In a speech for the Consumer Bankers Association, CFPB Director Richard Cordray said that while credit was too tight, concerns that the agency’s “qualified mortgage” rule would be too onerous have proven unfounded.
“Credit is still too tight, at least in my view, but we can now look in the rear-view mirror and see that some of the undue fears people had about legal liability under the QM
rule, or market paralysis due to streamlining the mortgage disclosure forms, can be put in healthier perspective,” Cordray said. “There is ample opportunity in the mortgage market as it continues to heal, and you should be doing what you do best: serving your customers through great deals and great customer service. Homeownership still remains the most effective engine of wealth accumulation for the American middle class, and you are the ones who are making that happen and rebuilding a key marketplace that failed this country so brutally less than a decade ago.”
Cordray said that while mortgage reform in the wake of the financial crisis had been mostly positive, many lenders and consumers overreacted to the meltdown, making it harder for even deserving borrowers to get a mortgage.
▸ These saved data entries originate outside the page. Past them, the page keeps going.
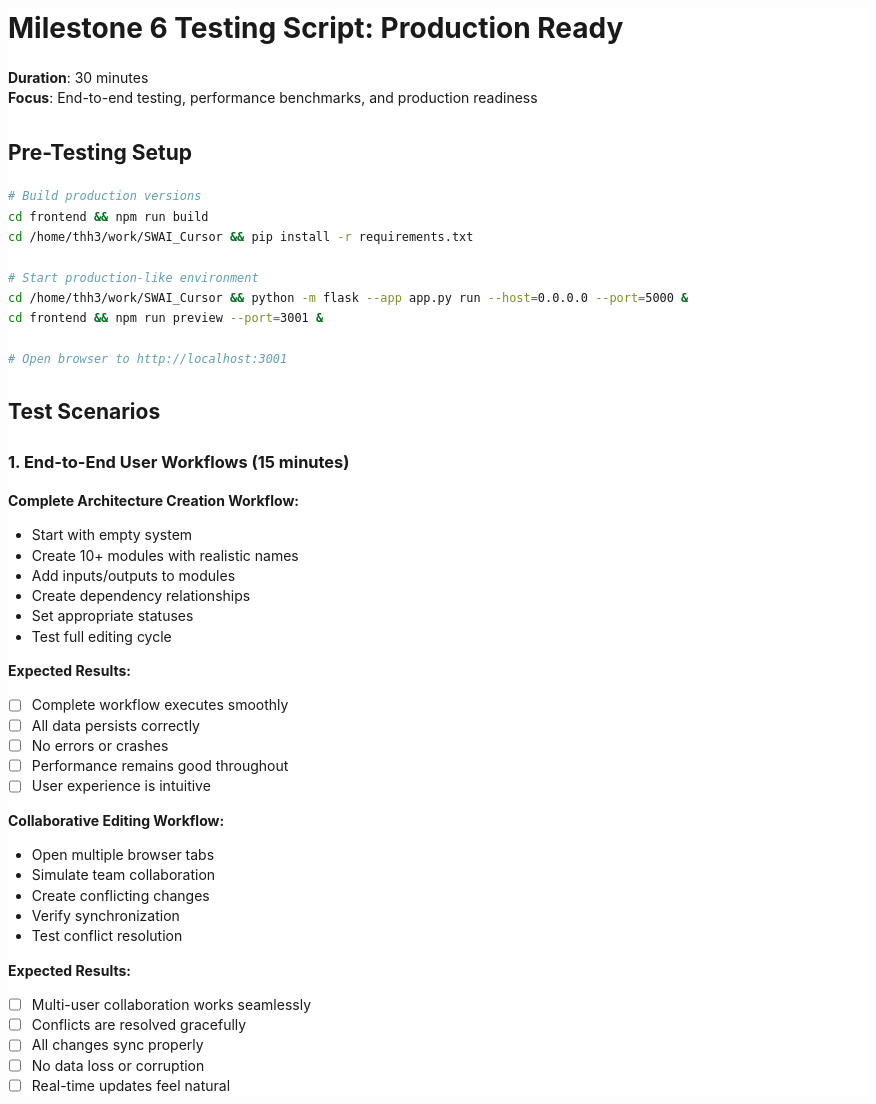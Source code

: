 # Milestone 6 Testing Script: Production Ready

**Duration**: 30 minutes  
**Focus**: End-to-end testing, performance benchmarks, and production readiness

## Pre-Testing Setup

```bash
# Build production versions
cd frontend && npm run build
cd /home/thh3/work/SWAI_Cursor && pip install -r requirements.txt

# Start production-like environment
cd /home/thh3/work/SWAI_Cursor && python -m flask --app app.py run --host=0.0.0.0 --port=5000 &
cd frontend && npm run preview --port=3001 &

# Open browser to http://localhost:3001
```

## Test Scenarios

### 1. End-to-End User Workflows (15 minutes)

**Complete Architecture Creation Workflow:**
- Start with empty system
- Create 10+ modules with realistic names
- Add inputs/outputs to modules
- Create dependency relationships
- Set appropriate statuses
- Test full editing cycle

**Expected Results:**
- [ ] Complete workflow executes smoothly
- [ ] All data persists correctly
- [ ] No errors or crashes
- [ ] Performance remains good throughout
- [ ] User experience is intuitive

**Collaborative Editing Workflow:**
- Open multiple browser tabs
- Simulate team collaboration
- Create conflicting changes
- Verify synchronization
- Test conflict resolution

**Expected Results:**
- [ ] Multi-user collaboration works seamlessly
- [ ] Conflicts are resolved gracefully
- [ ] All changes sync properly
- [ ] No data loss or corruption
- [ ] Real-time updates feel natural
“The market crash itself led to many changes, with bad actors and bad practices no longer feasible in a marketplace that had all-too-belatedly exposed the risks inherent in irresponsible and often predatory lending,” he said. “Indeed, if anything, the market meltdown produced an overreaction, marked by very tight credit and historically low levels of consumer demand and available supply. For those of us engaged in the important work of protecting consumers, these developments posed a very tricky task in implementing reforms. We were well aware of the concerns many had raised that the cost of protecting consumers would constrict the availability of credit and even drive many financial service providers out of business altogether.”
Mortgage credit is still too tight, according to the head of the Consumer Financial Protection Bureau – but don’t blame regulations.